Task objective
Could you filter the material and copy every line where the word "start" occurs?

Records for the exercise

===============

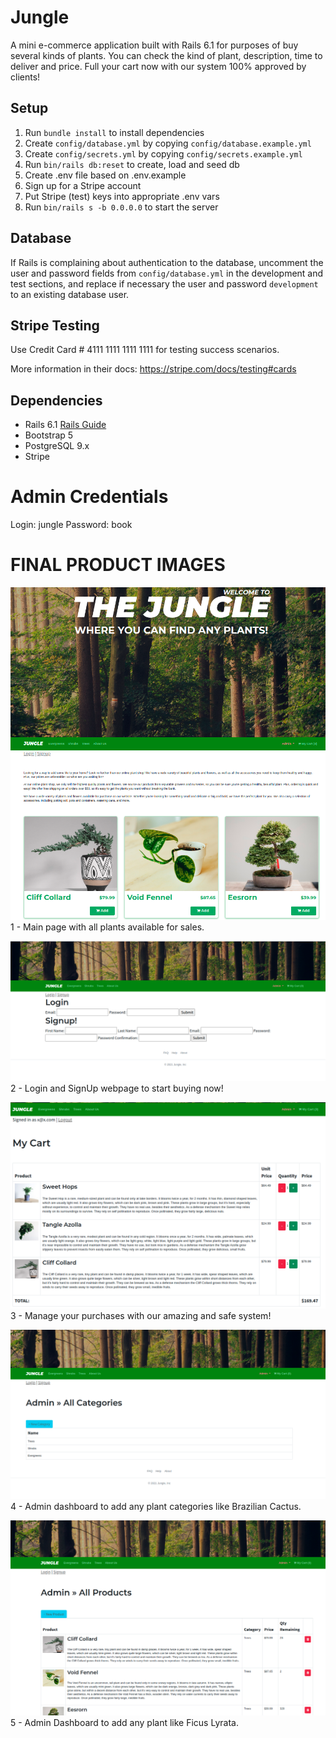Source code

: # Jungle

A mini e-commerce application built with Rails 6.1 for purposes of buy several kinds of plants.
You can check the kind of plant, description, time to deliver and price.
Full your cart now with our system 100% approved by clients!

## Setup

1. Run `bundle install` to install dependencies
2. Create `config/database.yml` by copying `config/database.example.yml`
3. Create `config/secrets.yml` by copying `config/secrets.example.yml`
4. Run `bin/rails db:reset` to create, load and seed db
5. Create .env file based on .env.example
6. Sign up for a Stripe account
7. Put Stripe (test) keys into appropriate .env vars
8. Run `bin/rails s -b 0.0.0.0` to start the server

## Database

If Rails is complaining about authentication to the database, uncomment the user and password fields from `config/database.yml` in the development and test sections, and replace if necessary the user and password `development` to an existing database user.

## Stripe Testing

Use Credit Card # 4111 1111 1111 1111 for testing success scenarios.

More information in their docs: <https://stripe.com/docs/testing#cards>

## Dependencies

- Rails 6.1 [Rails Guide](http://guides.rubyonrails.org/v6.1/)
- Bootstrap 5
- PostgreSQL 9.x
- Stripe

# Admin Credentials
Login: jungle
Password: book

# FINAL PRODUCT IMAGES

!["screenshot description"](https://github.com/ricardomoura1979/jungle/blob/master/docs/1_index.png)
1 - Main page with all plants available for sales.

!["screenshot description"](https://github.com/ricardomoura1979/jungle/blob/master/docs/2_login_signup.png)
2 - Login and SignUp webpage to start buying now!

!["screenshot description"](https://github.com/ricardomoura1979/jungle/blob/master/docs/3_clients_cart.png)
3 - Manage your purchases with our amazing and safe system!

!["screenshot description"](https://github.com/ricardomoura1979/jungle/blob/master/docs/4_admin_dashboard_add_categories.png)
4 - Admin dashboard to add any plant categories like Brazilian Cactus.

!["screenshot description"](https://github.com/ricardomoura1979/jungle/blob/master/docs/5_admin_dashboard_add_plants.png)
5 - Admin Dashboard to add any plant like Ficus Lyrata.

===============

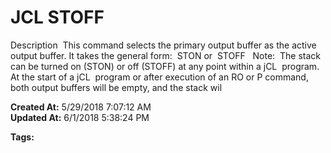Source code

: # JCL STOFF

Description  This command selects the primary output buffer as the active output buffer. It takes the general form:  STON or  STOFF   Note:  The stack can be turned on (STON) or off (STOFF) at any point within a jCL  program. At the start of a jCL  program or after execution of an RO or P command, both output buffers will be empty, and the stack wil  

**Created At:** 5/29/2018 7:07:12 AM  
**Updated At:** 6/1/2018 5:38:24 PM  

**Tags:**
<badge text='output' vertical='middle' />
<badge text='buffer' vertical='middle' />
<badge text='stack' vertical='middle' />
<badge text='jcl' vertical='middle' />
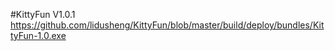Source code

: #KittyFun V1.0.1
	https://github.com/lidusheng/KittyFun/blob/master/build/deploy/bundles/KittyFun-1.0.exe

===============

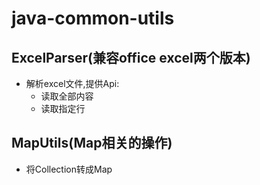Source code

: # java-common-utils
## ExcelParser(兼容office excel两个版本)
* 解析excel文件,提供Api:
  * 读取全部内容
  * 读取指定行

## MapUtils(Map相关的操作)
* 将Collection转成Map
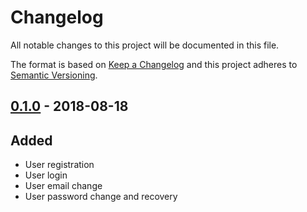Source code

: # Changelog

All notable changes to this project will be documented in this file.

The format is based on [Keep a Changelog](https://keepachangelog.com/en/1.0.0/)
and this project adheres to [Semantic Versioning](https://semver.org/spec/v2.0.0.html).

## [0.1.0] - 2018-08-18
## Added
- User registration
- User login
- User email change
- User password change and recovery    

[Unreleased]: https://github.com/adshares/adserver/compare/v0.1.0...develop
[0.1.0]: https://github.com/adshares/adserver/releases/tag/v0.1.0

===============

Exercise answer
8. Run `bin/rails s -b 0.0.0.0` to start the server
2 - Login and SignUp webpage to start buying now!
Description  This command selects the primary output buffer as the active output buffer. It takes the general form:  STON or  STOFF   Note:  The stack can be turned on (STON) or off (STOFF) at any point within a jCL  program. At the start of a jCL  program or after execution of an RO or P command, both output buffers will be empty, and the stack wil  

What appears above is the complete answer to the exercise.